The man looked up. “Yes, but I was a lot of different me’s then. It was not a good world.”
“Remember it. I command you to remember it by the power of Kruger. Remember your wife and your children.”
The man twisted his body and his face darkened. “There were many wives and children. It was an underground world. Everyone lived in tunnels that ran in straight lines. They were tumbled together like straws and sometimes they crossed, but none ran side by side. One of my tunnels came through into Krugerworld. I crawled up out of the ground and here I am. That is all I can remember.”
“Okay, go back to your work,” Kinross said.
White did not move. “First you must lift the name of the Herr Kruger from me,” he said.
“All right, I remove the name,” Kinross said.
“Once more. Twice you placed it on me.”
“Okay, once more I remove it,” Kinross snapped. “Go on, now.”
He walked away. Behind him a third club took up the pounding and the rhythm steadied.
*
* * *
Alone in his hut he raged instead of sleeping. A magic world . . . what magic, then? Kruger’s teachings . . . before the word, before the thought . . . what act would serve him now? What blind, wordless, unthinking act?

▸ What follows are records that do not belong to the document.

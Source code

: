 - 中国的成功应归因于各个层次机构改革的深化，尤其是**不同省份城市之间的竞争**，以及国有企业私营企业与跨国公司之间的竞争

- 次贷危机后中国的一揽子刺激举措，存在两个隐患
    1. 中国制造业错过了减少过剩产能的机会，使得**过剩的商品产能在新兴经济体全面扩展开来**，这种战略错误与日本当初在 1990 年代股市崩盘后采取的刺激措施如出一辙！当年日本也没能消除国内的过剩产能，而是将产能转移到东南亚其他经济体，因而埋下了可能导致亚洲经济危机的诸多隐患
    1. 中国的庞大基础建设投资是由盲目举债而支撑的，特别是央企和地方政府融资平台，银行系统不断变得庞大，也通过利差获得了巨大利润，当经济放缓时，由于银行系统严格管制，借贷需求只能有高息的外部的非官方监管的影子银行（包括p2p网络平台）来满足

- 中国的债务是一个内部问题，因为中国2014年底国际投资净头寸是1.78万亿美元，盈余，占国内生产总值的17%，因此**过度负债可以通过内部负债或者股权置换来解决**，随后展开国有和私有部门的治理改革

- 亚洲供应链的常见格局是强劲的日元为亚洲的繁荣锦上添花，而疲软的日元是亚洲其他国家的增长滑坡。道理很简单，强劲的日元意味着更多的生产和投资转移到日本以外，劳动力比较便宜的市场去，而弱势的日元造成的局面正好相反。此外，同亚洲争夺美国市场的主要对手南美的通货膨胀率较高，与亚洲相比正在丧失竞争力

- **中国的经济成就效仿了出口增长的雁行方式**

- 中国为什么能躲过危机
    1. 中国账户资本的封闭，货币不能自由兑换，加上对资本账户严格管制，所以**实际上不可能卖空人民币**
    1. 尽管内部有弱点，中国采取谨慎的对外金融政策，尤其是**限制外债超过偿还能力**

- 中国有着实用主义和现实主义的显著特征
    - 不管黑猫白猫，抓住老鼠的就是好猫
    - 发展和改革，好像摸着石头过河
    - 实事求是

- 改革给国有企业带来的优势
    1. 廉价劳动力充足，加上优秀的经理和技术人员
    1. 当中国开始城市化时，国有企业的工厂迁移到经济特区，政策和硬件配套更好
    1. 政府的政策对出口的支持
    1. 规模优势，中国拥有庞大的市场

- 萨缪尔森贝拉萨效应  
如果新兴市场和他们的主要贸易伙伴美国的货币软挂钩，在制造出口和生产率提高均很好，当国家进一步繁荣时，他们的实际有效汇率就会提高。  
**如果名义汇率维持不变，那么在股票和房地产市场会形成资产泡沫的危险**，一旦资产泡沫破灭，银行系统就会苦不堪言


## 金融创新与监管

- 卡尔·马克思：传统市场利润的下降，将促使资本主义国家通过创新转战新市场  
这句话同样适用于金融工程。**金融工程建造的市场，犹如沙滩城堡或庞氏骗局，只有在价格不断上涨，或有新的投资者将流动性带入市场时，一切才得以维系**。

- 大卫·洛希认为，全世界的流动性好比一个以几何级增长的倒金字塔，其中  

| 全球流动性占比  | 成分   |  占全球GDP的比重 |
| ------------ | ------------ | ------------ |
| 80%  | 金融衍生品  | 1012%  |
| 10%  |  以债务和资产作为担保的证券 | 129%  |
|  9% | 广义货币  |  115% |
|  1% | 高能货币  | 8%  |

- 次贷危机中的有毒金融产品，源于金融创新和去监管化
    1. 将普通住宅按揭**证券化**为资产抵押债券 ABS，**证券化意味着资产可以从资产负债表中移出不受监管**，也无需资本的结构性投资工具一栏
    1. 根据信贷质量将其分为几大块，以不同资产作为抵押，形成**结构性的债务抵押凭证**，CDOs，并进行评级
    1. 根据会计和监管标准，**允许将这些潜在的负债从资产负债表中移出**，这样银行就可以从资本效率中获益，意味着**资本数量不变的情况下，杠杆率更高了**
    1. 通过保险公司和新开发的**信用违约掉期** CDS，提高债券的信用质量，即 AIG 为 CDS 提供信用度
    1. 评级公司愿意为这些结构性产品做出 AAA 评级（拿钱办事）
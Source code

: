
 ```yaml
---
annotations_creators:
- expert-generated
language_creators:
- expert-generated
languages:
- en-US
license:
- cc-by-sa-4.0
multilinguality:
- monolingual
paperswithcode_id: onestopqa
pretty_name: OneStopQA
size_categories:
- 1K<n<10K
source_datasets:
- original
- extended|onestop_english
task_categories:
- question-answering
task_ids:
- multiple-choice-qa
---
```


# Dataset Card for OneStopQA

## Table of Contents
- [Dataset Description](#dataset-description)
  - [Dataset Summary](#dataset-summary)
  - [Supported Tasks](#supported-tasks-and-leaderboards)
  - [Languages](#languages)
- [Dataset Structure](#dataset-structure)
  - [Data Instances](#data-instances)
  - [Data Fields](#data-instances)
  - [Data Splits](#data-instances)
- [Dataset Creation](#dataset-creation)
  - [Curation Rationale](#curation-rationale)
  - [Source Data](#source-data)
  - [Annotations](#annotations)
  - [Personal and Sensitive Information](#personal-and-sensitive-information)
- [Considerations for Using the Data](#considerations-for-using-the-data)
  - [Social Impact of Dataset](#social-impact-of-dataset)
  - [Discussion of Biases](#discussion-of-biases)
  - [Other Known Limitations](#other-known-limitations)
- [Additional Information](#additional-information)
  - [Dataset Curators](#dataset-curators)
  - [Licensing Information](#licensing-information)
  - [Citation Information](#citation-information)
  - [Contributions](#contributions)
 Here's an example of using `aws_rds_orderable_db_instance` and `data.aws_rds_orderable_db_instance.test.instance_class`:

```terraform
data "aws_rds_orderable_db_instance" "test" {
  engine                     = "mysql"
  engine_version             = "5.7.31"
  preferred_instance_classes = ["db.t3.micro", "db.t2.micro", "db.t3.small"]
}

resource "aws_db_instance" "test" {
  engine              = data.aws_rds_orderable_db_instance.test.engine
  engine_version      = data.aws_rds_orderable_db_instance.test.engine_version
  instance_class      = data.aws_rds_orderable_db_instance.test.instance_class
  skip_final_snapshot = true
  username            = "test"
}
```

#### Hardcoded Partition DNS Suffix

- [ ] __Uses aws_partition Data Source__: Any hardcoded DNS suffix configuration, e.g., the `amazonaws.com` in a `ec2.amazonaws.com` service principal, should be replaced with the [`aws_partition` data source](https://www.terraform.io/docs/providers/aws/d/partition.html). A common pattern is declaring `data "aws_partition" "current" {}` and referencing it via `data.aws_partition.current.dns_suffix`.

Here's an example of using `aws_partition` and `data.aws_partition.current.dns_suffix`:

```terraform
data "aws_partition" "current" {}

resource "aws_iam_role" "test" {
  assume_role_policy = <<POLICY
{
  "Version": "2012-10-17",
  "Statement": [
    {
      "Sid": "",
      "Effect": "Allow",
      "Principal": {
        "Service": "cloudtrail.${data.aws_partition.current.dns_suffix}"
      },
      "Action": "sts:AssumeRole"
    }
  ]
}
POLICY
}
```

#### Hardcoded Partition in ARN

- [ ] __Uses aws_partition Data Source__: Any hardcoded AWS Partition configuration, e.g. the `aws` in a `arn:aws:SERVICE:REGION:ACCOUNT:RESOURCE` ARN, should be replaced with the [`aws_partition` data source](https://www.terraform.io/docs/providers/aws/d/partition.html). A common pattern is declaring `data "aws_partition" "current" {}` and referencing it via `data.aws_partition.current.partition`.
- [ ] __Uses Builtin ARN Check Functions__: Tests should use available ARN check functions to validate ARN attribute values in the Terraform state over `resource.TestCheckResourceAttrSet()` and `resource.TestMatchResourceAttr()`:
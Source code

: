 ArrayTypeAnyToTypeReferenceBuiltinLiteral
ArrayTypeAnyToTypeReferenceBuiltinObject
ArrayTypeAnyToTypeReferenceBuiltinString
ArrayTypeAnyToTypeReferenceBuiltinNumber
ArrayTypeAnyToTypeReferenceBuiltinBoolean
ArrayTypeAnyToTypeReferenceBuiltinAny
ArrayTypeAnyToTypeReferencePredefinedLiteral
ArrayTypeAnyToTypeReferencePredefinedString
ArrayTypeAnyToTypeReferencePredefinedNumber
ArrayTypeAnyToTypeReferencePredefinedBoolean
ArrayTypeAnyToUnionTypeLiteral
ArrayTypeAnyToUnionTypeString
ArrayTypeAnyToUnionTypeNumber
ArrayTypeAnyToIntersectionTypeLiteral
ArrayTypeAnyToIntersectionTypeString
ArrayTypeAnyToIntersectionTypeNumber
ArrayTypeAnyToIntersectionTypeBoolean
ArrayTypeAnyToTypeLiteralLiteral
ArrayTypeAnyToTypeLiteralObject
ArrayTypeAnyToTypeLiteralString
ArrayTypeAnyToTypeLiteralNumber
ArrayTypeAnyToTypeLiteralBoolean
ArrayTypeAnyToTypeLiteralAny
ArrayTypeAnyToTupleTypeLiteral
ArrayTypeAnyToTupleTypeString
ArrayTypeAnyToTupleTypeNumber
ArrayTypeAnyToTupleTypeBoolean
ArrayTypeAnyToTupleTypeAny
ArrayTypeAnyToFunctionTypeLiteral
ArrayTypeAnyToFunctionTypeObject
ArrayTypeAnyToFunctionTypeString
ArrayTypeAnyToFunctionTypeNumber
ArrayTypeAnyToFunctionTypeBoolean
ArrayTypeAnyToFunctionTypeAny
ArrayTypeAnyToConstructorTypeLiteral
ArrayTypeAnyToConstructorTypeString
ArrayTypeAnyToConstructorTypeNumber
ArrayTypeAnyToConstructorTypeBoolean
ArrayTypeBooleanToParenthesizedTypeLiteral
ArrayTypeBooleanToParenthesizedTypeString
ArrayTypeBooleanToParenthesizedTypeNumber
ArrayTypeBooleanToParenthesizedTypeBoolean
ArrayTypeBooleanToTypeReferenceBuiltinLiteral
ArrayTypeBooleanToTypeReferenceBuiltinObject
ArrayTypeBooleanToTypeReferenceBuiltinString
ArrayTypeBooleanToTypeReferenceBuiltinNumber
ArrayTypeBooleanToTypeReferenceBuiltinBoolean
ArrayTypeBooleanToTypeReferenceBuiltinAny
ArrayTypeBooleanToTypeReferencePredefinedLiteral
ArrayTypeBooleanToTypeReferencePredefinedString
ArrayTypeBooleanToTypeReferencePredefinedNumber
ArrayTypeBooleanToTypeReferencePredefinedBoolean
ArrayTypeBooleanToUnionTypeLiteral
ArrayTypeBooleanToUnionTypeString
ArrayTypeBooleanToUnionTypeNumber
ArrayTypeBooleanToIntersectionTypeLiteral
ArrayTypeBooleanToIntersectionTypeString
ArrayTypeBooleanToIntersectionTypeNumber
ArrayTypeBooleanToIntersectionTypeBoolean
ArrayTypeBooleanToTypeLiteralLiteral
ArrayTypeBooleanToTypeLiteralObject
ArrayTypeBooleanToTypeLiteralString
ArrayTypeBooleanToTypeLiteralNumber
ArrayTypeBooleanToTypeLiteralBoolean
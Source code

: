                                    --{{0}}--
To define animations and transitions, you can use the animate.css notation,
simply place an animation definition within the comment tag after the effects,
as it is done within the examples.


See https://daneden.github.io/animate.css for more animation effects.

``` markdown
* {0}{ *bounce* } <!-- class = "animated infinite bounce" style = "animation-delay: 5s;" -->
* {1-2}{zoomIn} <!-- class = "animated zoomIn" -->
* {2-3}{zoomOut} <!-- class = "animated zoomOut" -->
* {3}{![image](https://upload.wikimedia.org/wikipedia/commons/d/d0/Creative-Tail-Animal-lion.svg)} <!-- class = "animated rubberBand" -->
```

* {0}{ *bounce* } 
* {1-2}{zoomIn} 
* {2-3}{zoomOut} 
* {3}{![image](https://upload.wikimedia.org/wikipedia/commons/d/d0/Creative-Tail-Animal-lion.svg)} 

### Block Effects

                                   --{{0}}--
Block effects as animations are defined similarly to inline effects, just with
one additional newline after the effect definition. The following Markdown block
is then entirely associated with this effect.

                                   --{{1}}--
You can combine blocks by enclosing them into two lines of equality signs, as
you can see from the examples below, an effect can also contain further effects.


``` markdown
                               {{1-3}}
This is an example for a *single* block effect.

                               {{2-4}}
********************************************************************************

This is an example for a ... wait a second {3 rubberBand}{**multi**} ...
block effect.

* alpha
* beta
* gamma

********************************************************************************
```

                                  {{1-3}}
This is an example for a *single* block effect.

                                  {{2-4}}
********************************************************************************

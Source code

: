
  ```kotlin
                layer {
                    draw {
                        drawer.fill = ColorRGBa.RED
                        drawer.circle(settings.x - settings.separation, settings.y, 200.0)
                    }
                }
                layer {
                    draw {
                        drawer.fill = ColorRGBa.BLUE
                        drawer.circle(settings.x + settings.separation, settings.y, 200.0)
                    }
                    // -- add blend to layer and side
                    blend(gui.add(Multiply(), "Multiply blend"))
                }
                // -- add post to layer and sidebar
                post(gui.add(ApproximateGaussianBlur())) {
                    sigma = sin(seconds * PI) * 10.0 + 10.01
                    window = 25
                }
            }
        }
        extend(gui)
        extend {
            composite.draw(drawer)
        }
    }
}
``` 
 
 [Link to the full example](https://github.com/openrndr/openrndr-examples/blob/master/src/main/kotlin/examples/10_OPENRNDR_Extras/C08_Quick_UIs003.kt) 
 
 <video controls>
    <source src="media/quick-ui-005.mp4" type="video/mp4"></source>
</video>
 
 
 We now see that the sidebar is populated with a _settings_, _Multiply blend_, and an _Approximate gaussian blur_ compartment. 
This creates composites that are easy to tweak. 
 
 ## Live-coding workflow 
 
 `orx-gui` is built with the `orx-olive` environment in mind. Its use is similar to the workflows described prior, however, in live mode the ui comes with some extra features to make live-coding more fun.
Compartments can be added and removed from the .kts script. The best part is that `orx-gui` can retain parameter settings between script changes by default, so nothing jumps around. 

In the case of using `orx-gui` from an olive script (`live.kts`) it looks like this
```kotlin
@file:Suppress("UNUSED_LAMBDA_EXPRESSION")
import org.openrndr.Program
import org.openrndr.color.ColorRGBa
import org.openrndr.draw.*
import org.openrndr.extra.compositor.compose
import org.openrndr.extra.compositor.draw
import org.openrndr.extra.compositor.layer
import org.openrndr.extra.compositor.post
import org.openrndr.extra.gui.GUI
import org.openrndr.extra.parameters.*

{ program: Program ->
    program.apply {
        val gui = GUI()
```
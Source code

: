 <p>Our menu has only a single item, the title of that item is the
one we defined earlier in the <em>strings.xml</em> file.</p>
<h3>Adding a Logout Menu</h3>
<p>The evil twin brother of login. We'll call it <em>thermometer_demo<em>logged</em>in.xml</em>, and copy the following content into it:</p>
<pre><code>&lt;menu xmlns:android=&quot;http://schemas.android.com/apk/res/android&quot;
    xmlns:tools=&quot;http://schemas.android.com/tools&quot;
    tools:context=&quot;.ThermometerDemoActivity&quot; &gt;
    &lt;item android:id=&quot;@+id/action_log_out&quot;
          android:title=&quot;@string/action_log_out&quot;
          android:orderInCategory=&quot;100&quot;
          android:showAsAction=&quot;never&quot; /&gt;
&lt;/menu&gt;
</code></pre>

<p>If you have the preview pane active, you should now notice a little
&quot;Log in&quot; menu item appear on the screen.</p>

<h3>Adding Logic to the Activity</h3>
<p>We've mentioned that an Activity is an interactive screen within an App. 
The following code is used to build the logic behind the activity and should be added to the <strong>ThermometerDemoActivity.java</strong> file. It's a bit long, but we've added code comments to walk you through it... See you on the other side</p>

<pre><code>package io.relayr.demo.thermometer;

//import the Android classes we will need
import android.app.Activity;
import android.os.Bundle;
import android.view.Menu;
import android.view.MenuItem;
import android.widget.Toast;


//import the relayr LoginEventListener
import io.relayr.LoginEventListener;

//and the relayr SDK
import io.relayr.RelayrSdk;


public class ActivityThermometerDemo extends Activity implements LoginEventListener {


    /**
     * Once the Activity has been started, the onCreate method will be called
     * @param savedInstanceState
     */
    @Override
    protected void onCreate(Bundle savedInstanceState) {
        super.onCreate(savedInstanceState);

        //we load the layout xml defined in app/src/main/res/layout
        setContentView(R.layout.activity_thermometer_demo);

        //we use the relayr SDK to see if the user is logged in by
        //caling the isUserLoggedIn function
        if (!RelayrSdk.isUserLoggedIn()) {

He decided he would refuse to place his usual token of fruit on the cairn in the morning and suddenly he could sleep.
* * * *
Kinross rose early and walked through the various fruit groves, eating as he walked, until his hunger was stayed. His aimless walking had led him to the edge of the dark timber grove screening the cave mouth. On impulse he walked through the grove into the clearing and on the way discovered with surprise that he had a small guava in his pocket. He threw it away. Two villagers, a man and a woman, were placing fruit on the cairn. Kinross wondered whether they were mated.